Via the Free Beacon, I’m not exaggerating in the headline. It’s a verbatim quote. And he’s saying this in defense of re-electing Nancy Pelosi as minority leader. “At least we have some proven leadership that can, you know, take us into what’s going to be a new era,” says Emanuel Cleaver. Is that right? What has that proven leadership proved, except that it knows how to alienate enough of the country to give Republicans total control of government?

Just for fun, let me play devil’s advocate. Do House Democrats need a strategy? They’re the least powerful faction in the federal government. Chuck Schumer and his Senate Democrats at least have the filibuster (for now) to block Supreme Court appointments and bills they don’t like. Pelosi has nothing. She can’t set the House agenda, she can’t stop Paul Ryan and the GOP from passing whatever they like, and she doesn’t have enough seats to make Ryan particularly nervous about losing some Republican votes on any given proposal. She can’t even point to 2018 as a prime opportunity to take back the House. Democrats will probably pick up seats given that it’s a midterm election with someone from the other party in the White House, but Democrats were also probably going to take back the Senate this fall. Even if Team Blue does gain seats in the next Congress, they’d need to flip 25 or so to regain a majority, which is a tall order.
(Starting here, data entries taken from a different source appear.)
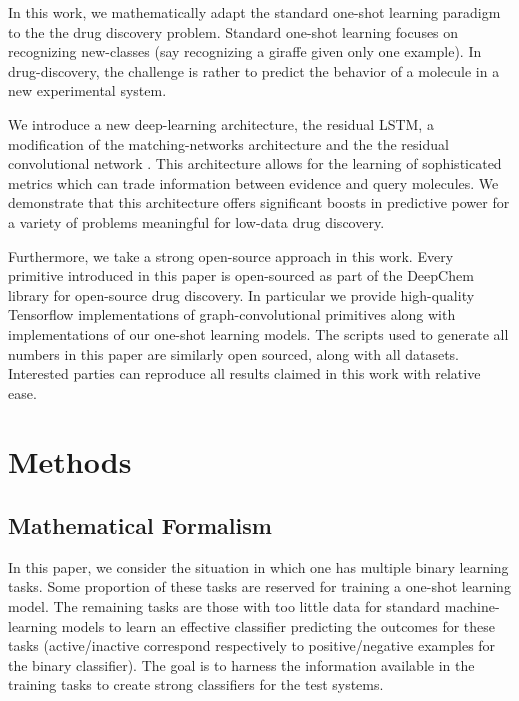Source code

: \documentclass[journal=jacsat,manuscript=article]{achemso}
\begin{document}
In this work, we mathematically adapt the standard one-shot learning paradigm to the the drug discovery problem. Standard one-shot learning focuses on recognizing new-classes (say recognizing a giraffe given only one example). In drug-discovery, the challenge is rather to predict the behavior of a molecule in a new experimental system.

We introduce a new deep-learning architecture, the residual LSTM, a modification of the matching-networks architecture and the the residual convolutional network \cite{he2016identity}. This architecture allows for the learning of sophisticated metrics which can trade information between evidence and query molecules. We demonstrate that this architecture offers significant boosts in predictive power for a variety of problems meaningful for low-data drug discovery.

Furthermore, we take a strong open-source approach in this work. Every primitive introduced in this paper is open-sourced as part of the DeepChem \cite{ram2016} library for open-source drug discovery. In particular we provide high-quality Tensorflow \cite{abadi2016tensorflow} implementations of graph-convolutional primitives along with implementations of our one-shot learning models. The scripts used to generate all numbers in this paper are similarly open sourced, along with all datasets. Interested parties can reproduce all results claimed in this work with relative ease.


\section{Methods}

\subsection{Mathematical Formalism}

In this paper, we consider the situation in which one has multiple binary learning tasks. Some proportion of these tasks are reserved for training a one-shot learning model. The remaining tasks are those with too little data for standard machine-learning models to learn an effective classifier predicting the outcomes for these tasks (active/inactive correspond respectively to positive/negative examples for the binary classifier). The goal is to harness the information available in the training tasks to create strong classifiers for the test systems. 
\end{document}
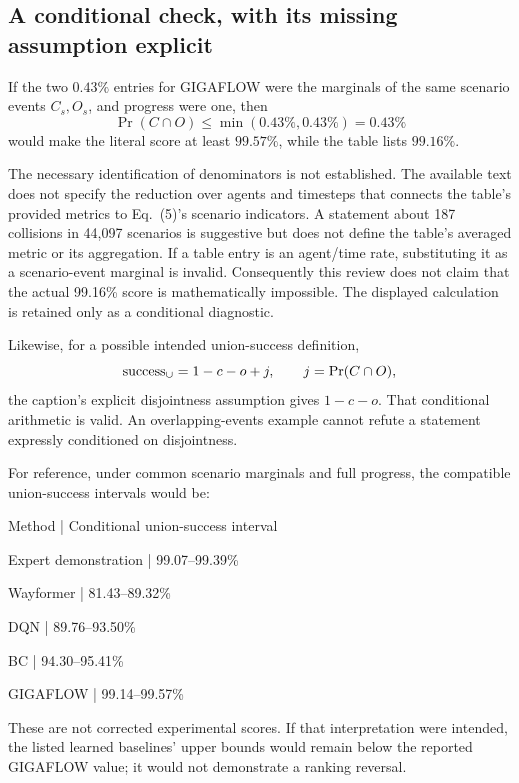 \documentclass[10pt]{article}
\begin{document}
\subsection*{A conditional check, with its missing assumption explicit}
If the two \(0.43\%\) entries for GIGAFLOW were the marginals of the same scenario events \(C_s,O_s\), and progress were one, then \[\Pr(C\cap O)\le\min(0.43\%,0.43\%)=0.43\%\] would make the literal score at least \(99.57\%\), while the table lists \(99.16\%\).\par
The necessary identification of denominators is not established. The available text does not specify the reduction over agents and timesteps that connects the table’s provided metrics to Eq. (5)’s scenario indicators. A statement about 187 collisions in 44,097 scenarios is suggestive but does not define the table’s averaged metric or its aggregation. If a table entry is an agent/time rate, substituting it as a scenario-event marginal is invalid. Consequently this review does not claim that the actual 99.16\% score is mathematically impossible. The displayed calculation is retained only as a conditional diagnostic.\par
Likewise, for a possible intended union-success definition, \[{\rm success}_{\cup}=1-c-o+j,\qquad j=\Pr(C\cap O),\] the caption’s explicit disjointness assumption gives \(1-c-o\). That conditional arithmetic is valid. An overlapping-events example cannot refute a statement expressly conditioned on disjointness.\par
For reference, under common scenario marginals and full progress, the compatible union-success intervals would be:\par
Method | Conditional union-success interval\par
Expert demonstration | 99.07–99.39\%\par
Wayformer | 81.43–89.32\%\par
DQN | 89.76–93.50\%\par
BC | 94.30–95.41\%\par
GIGAFLOW | 99.14–99.57\%\par
These are not corrected experimental scores. If that interpretation were intended, the listed learned baselines’ upper bounds would remain below the reported GIGAFLOW value; it would not demonstrate a ranking reversal.\par
\end{document}
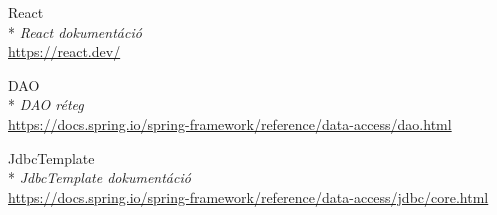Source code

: \begin{thebibliography}{x}
 React\\*
\textit{React dokumentáció}
\\ \url{https://react.dev/}

 DAO\\*
\textit{DAO réteg}
\\ \url{https://docs.spring.io/spring-framework/reference/data-access/dao.html}

 JdbcTemplate\\*
\textit{JdbcTemplate dokumentáció}
\\ \url{https://docs.spring.io/spring-framework/reference/data-access/jdbc/core.html}




\end{thebibliography}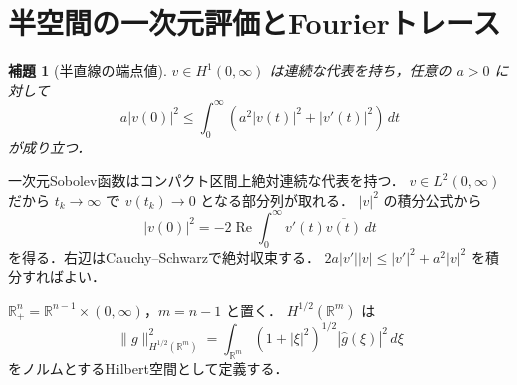 \documentclass[a5paper,10pt,onecolumn]{jsarticle}
\makeatletter
\theoremstyle{mathnotetheorem}
\newtheorem{lemma}[theorem]{補題}
\renewcommand{\proofname}{証明}
\renewenvironment{proof}[1][\proofname]{%
  \par\pushQED{\qed}\normalfont\topsep4\p@\@plus2\p@\relax
  \trivlist\item[\hskip\labelsep\bfseries #1]\ignorespaces
}{\popQED\endtrivlist\@endpefalse}
\newcommand{\norm}[1]{\lVert #1\rVert}
\makeatother
\begin{document}
\section{半空間の一次元評価とFourierトレース}
\begin{lemma}[半直線の端点値]
$v\in H^1(0,\infty)$ は連続な代表を持ち，任意の $a>0$ に対して
\[
 a|v(0)|^2\le\int_0^\infty(a^2|v(t)|^2+|v'(t)|^2)\,dt
\]
が成り立つ．
\end{lemma}
\begin{proof}
一次元Sobolev函数はコンパクト区間上絶対連続な代表を持つ．
$v\in L^2(0,\infty)$ だから $t_k\to\infty$ で
$v(t_k)\to0$ となる部分列が取れる．
$|v|^2$ の積分公式から
\[
 |v(0)|^2=-2\operatorname{Re}\int_0^\infty
     v'(t)\overline{v(t)}\,dt
\]
を得る．右辺はCauchy--Schwarzで絶対収束する．
$2a|v'||v|\le|v'|^2+a^2|v|^2$ を積分すればよい．
\end{proof}

$\mathbb R^n_+=\mathbb R^{n-1}\times(0,\infty)$，$m=n-1$ と置く．
$H^{1/2}(\mathbb R^m)$ は
\[
 \norm g_{H^{1/2}(\mathbb R^m)}^2
 =\int_{\mathbb R^m}(1+|\xi|^2)^{1/2}|\widehat g(\xi)|^2\,d\xi
\]
をノルムとするHilbert空間として定義する．
\end{document}
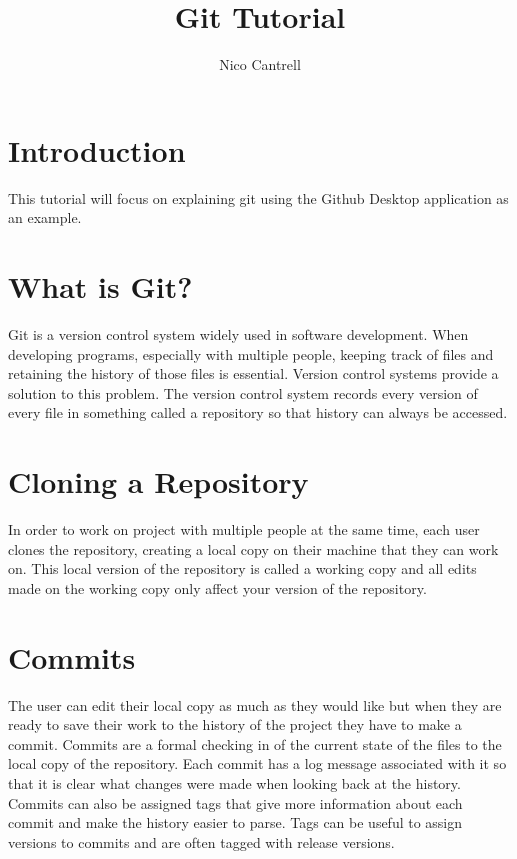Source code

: \documentclass[10pt,twocolumn]{article}
\title{Git Tutorial}
\author{Nico Cantrell}
\affiliation{Occidental College}
\begin{document}
\maketitle

\section{Introduction}

This tutorial will focus on explaining git using the Github Desktop application as an example.

\section{What is Git?}

    Git is a version control system widely used in software development. When developing programs, especially with multiple people, keeping track of files and retaining the history of those files is essential. Version control systems provide a solution to this problem. The version control system records every version of every file in something called a repository so that history can always be accessed.

\section{Cloning a Repository}

    In order to work on project with multiple people at the same time, each user clones the repository, creating a local copy on their machine that they can work on. This local version of the repository is called a working copy and all edits made on the working copy only affect your version of the repository.    

\section{Commits}

    The user can edit their local copy as much as they would like but when they are ready to save their work to the history of the project they have to make a commit. Commits are a formal checking in of the current state of the files to the local copy of the repository. Each commit has a log message associated with it so that it is clear what changes were made when looking back at the history. Commits can also be assigned tags that give more information about each commit and make the history easier to parse. Tags can be useful to assign versions to commits and are often tagged with release versions.
\end{document}
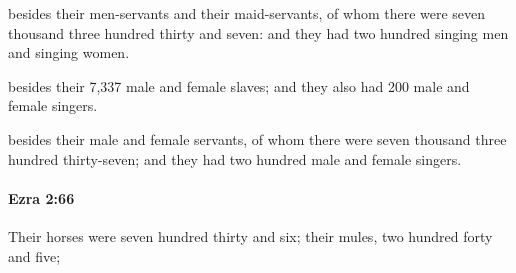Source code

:			\begin{versebox}
					\item[BHS] 
					\item[LXX] 
					\item[ASV] besides their men-servants and their maid-servants, of whom there were seven thousand three hundred thirty and seven: and they had two hundred singing men and singing women.
					\item[NIV] besides their 7,337 male and female slaves; and they also had 200 male and female singers.
					\item[NRSV] besides their male and female servants, of whom there were seven thousand three hundred thirty-seven; and they had two hundred male and female singers.
			\end{versebox}

		\paragraph{Ezra 2:66} %
			\label{EZRA-2-66}

			Their horses were seven hundred thirty and six; their mules, two hundred forty and five;

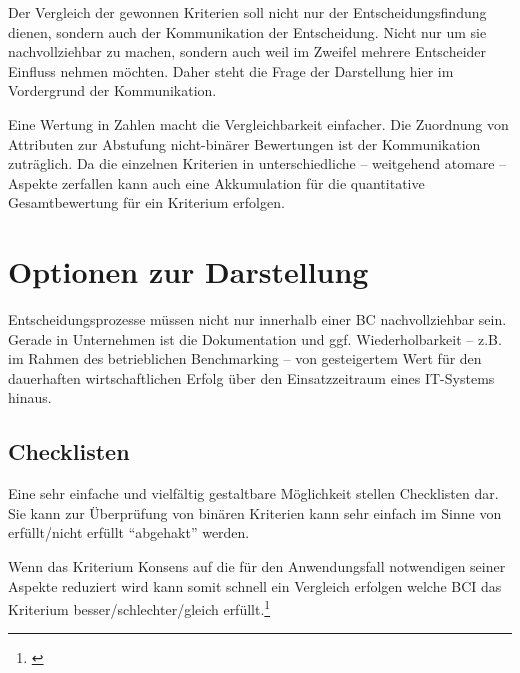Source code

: 

Der Vergleich der gewonnen Kriterien soll nicht nur der Entscheidungsfindung dienen, sondern auch der Kommunikation der Entscheidung.
Nicht nur um sie nachvollziehbar zu machen, sondern auch weil im Zweifel mehrere Entscheider Einfluss nehmen möchten.
Daher steht die Frage der Darstellung hier im Vordergrund der Kommunikation.

Eine Wertung in Zahlen macht die Vergleichbarkeit einfacher.
Die Zuordnung von Attributen zur Abstufung nicht-binärer Bewertungen ist der Kommunikation zuträglich.
Da die einzelnen Kriterien in unterschiedliche -- weitgehend atomare -- Aspekte zerfallen kann auch eine Akkumulation für die quantitative Gesamtbewertung für ein Kriterium erfolgen.


\section{Optionen zur Darstellung}\label{depiction}

Entscheidungsprozesse müssen nicht nur innerhalb einer \gls{BC} nachvollziehbar sein.
Gerade in Unternehmen ist die Dokumentation und ggf. Wiederholbarkeit -- z.B. im Rahmen des betrieblichen Benchmarking -- von gesteigertem Wert für den dauerhaften wirtschaftlichen Erfolg über den Einsatzzeitraum eines IT-Systems hinaus.

\subsection{Checklisten}

Eine sehr einfache und vielfältig gestaltbare Möglichkeit stellen Checklisten dar.
Sie kann zur Überprüfung von binären Kriterien kann sehr einfach im Sinne von erfüllt/nicht erfüllt \enquote{abgehakt} werden.

Wenn das Kriterium Konsens auf die für den Anwendungsfall notwendigen seiner Aspekte reduziert wird kann somit schnell ein Vergleich erfolgen welche \gls{BCI} das Kriterium besser/schlechter/gleich erfüllt.\footnote{\cite{TN_libero_mab215408815}}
They’re likely to be in the minority for Trump’s entire term as president. What “strategy” can anyone muster in that predicament?

One possibility, I guess, would be for Pelosi to huddle with Schumer, who has the only real Democratic leverage over policy right now, and come up with compromise proposals on policy matters where Ryan and McConnell are unlikely to be able to hold their caucuses together. If they can be proactive in promising the GOP some Democratic votes if they move a bit towards the center, it might make Republicans — Trump, especially — more inclined to buck the party line and make a deal. Case in point: Trump is certainly more open to a Democratic-style public works infrastructure stimulus than the more ideological members of Ryan’s caucus are. If Pelosi cooks up a bill with a blend of spending and tax breaks and promises Trump 100 Democratic votes for it, he’ll have more freedom to play hardball with Ryan once the Speaker inevitably comes to him and says that he can’t deliver 218 Republicans for a massive new spending bill. Can Ryan deliver … 118 votes for it, Trump might ask? Well, then, it’s time to loop Pelosi and Schumer in on a deal. The threshold question for Democrats is whether they’d accept half a loaf on a stimulus and other matters or whether they’ll bow to their activists and insist on obstructing Trump in everything that he tries to do. (Whether red-state Democratic Senators who have to face the voters in 2018 will go along with a series of filibusters is an open question.) Only when they answer that question can Pelosi decide whether to walk away from Ryan altogether or whether to dial up Trump and try to start nudging him to the left.